Media-Whore D'Oeuvres



"For less pay, (Howard) Stern may be working less. The 56-year-old shock jock reportedly wants to reduce his work schedule from the current four days a week to three days, though yesterday he merely said that the new deal gives him more flexibility. Stern did tell listeners that he is likely done with radio after this deal expires in 2015. Sirius has never released stats on how many listeners Stern has, but he has clearly helped drive subscriptions. When he joined the service in 2006, it had fewer than 600,000 subscribers. After merging with XM a few years ago, and very nearly going bankrupt in 2009, Sirius XM now has 20 million subscribers, and Wall Street was pleased with yesterday's announcement that Stern had been resigned.

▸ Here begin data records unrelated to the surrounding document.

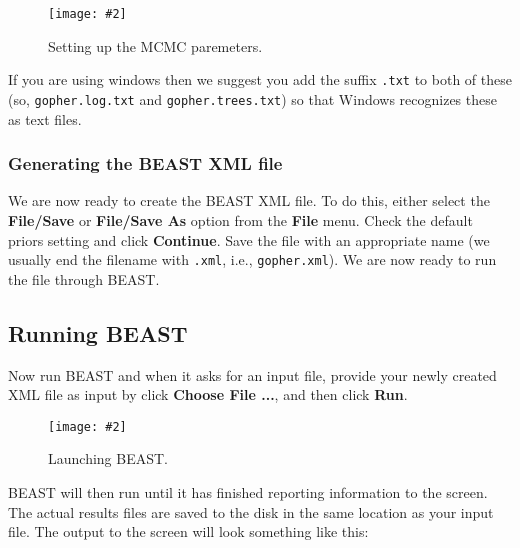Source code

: \documentclass{article}
\newcommand{\includeimage}[2][]{%
\texttt{[image: \#2]}
}
\begin{document}

\begin{figure}
\centering
\includeimage[scale=0.4]{figures/BEAUti_MCMC}

\caption{\label{fig.MCMC} Setting up the MCMC paremeters.}
\end{figure}


If you are using windows then we suggest you add the suffix \texttt{.txt} to both of these (so,
\texttt{gopher.log.txt} and \texttt{gopher.trees.txt}) so that Windows recognizes
these as text files. 

\subsubsection*{Generating the BEAST XML file }

We are now ready to create the BEAST XML file. To do this, either select the {\bf File/Save} or {\bf File/Save As} option from the \textbf{File} menu. Check the default priors setting and click \textbf{Continue}. Save the file with an appropriate name (we usually end the filename with \texttt{.xml}, i.e., \texttt{gopher.xml}). We are now ready to run the file through BEAST. 

\subsection*{Running BEAST }

Now run BEAST and when it asks for an input file, provide your newly
created XML file as input by click \textbf{Choose File ...}, and then click \textbf{Run}. 

\begin{figure}
\centering
\includeimage[scale=0.5]{figures/BEAST}

\caption{\label{fig.BEAST} Launching BEAST.}
\end{figure}


BEAST will then run until it has finished
reporting information to the screen. The actual results files are
saved to the disk in the same location as your input file. The output to the screen will
look something like this: 
\end{document}
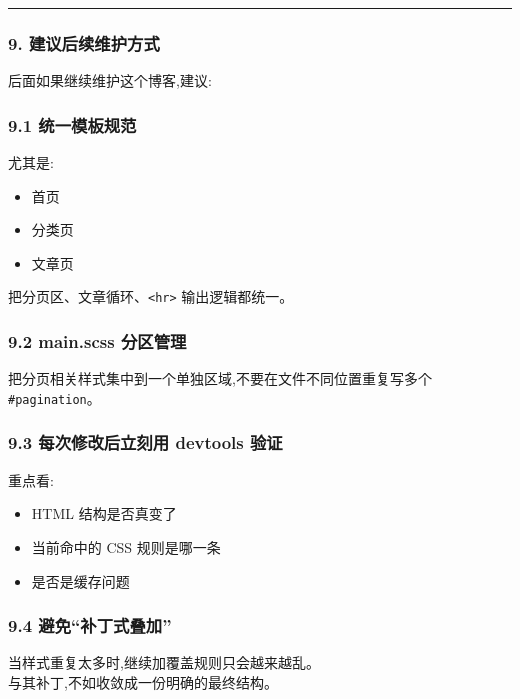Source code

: \documentclass[lang=cn,scheme=chinese,color=blue,device=normal,toc=onecol,math=cm]{elegantbook}
\begin{document}
\medskip\hrule\medskip


\subsubsection{9. 建议后续维护方式}


后面如果继续维护这个博客,建议:\par


\subsubsection{9.1 统一模板规范}


尤其是:\par


\begin{itemize}
\item 首页
\item 分类页
\item 文章页
\end{itemize}


把分页区、文章循环、\texttt{<hr>} 输出逻辑都统一。\par


\subsubsection{9.2 main.scss 分区管理}


把分页相关样式集中到一个单独区域,不要在文件不同位置重复写多个 \texttt{\#pagination}。\par


\subsubsection{9.3 每次修改后立刻用 devtools 验证}


重点看:\par


\begin{itemize}
\item HTML 结构是否真变了
\item 当前命中的 CSS 规则是哪一条
\item 是否是缓存问题
\end{itemize}


\subsubsection{9.4 避免“补丁式叠加”}


当样式重复太多时,继续加覆盖规则只会越来越乱。\\ 与其补丁,不如收敛成一份明确的最终结构。\par
\end{document}

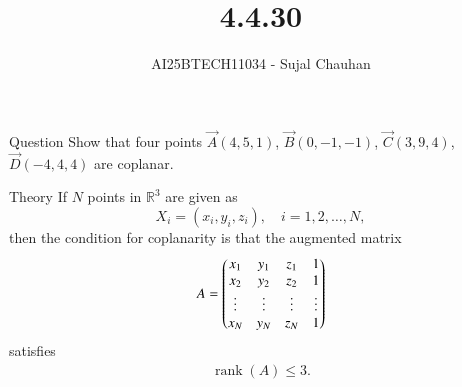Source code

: \documentclass{beamer}
\title
{4.4.30}
\author 
{AI25BTECH11034 - Sujal Chauhan }
\begin{document}
\frame{\titlepage}
\begin{frame}{Question}
Show that four points $\vec{A}(4,5,1)$, $\vec{B}(0,-1,-1)$, $\vec{C}(3,9,4)$, $\vec{D}(-4,4,4)$ are coplanar.




\end{frame}

\begin{frame}{Theory}
    If $N$ points in $\mathbb{R}^3$ are given as 
\[
X_i = (x_i, y_i, z_i), \quad i = 1,2,\dots,N,
\] 
then the condition for coplanarity is that the augmented matrix
\begin{align}
A = \begin{pmatrix}
x_1 & y_1 & z_1 & 1 \\
x_2 & y_2 & z_2 & 1 \\
\vdots & \vdots & \vdots & \vdots \\
x_N & y_N & z_N & 1
\end{pmatrix}
\end{align}
satisfies
\begin{align}
\operatorname{rank}(A) \leq 3.
\end{align}


\end{frame}
\end{document}
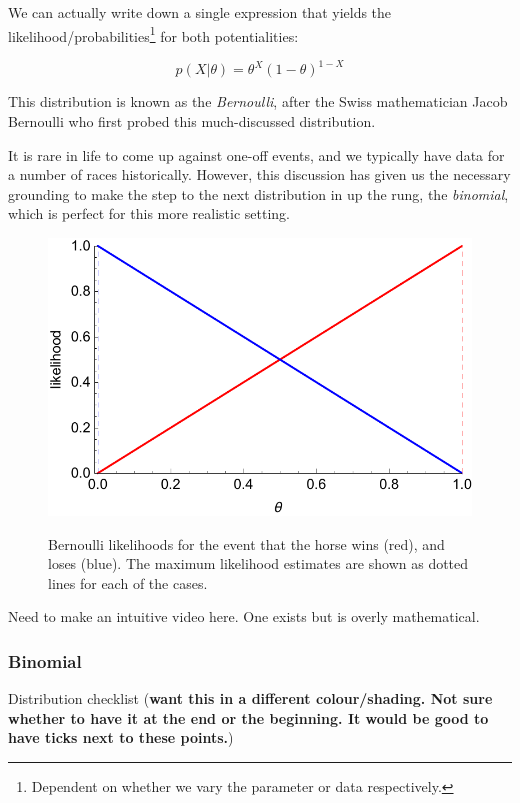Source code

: \documentclass[11pt,fullpage]{book}
\begin{document}
We can actually write down a single expression that yields the likelihood/probabilities\footnote{Dependent on whether we vary the parameter or data respectively.} for both potentialities:

\begin{equation}\label{eq:Distributions_binomialDefinition}
p(X|\theta) = \theta^X (1-\theta)^{1-X}
\end{equation}

This distribution is known as the \textit{Bernoulli}, after the Swiss mathematician Jacob Bernoulli who first probed this much-discussed distribution.

It is rare in life to come up against one-off events, and we typically have data for a number of races historically.  However, this discussion has given us the necessary grounding to make the step to the next distribution in up the rung, the \textit{binomial}, which is perfect for this more realistic setting.

\begin{figure}
\centering
\scalebox{0.5} 
{\includegraphics{Distributions_bernoulliHorseRace.pdf}}
\caption{Bernoulli likelihoods for the event that the horse wins (red), and loses (blue). The maximum likelihood estimates are shown as dotted lines for each of the cases.}\label{fig:Distributions_bernoulliHorseRace}
\end{figure}

 Need to make an intuitive video here. One exists but is overly mathematical.

\subsubsection{Binomial}
Distribution checklist (\textbf{want this in a different colour/shading. Not sure whether to have it at the end or the beginning. It would be good to have ticks next to these points.})
\end{document}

The company's stock rose slightly." (Medialifemagazine)

"As the United States searches for new ways to nudge Myanmar toward democratic change, it may find an unexpected ally in China, according to secret diplomatic cables. Internal State Department correspondence shows a much less adversarial relationship between the United States and China over Myanmar than the language of official statements or years of posturing at the United Nations might suggest. Chinese officials acknowledge their differences with the United States but appear to share American frustrations at the junta’s handling of the country’s economy and at times show impatience at the slow pace of political change. 'The Chinese clearly are fed up with the footdragging [sic] by the Than Shwe regime,' Shari Villarosa, the head of the United States mission in Myanmar, said in a confidential cable in January 2008 that referred to the country’s aging dictator, Sen. Gen. Than Shwe. 'The Chinese share our desire to get them to the negotiating table,' Ms. Villarosa said in a note to Washington after hosting the Chinese ambassador, Guan Mu, for lunch. China and the United States both want the same thing in Myanmar, said an official from the Chinese Ministry of Foreign Affairs, Yang Jian, according to a separate January 2008 cable: 'stability, democracy and development.'" (NYTimes)


"WHEN it comes to partners, men often find women’s taste fickle and unfathomable. But ladies may not be entirely to blame. A growing body of research suggests that their preference for certain types of male physiognomy may be swayed by things beyond their conscious control—like prevalence of disease or crime—and in predictable ways. Masculine features—a big jaw, say, or a prominent brow—tend to reflect physical and behavioural traits, such as strength and aggression. They are also closely linked to physiological ones, like virility and a sturdy immune system. The obverse of these desirable characteristics looks less appealing. Aggression is fine when directed at external threats, less so when it spills over onto the hearth. Sexual prowess ensures plenty of progeny, but it often goes hand in hand with promiscuity and a tendency to shirk parental duties or leave the mother altogether. So, whenever a woman has to choose a mate, she must decide whether to place a premium on the hunk’s choicer genes or the wimp’s love and care." (The Economist -- where else?)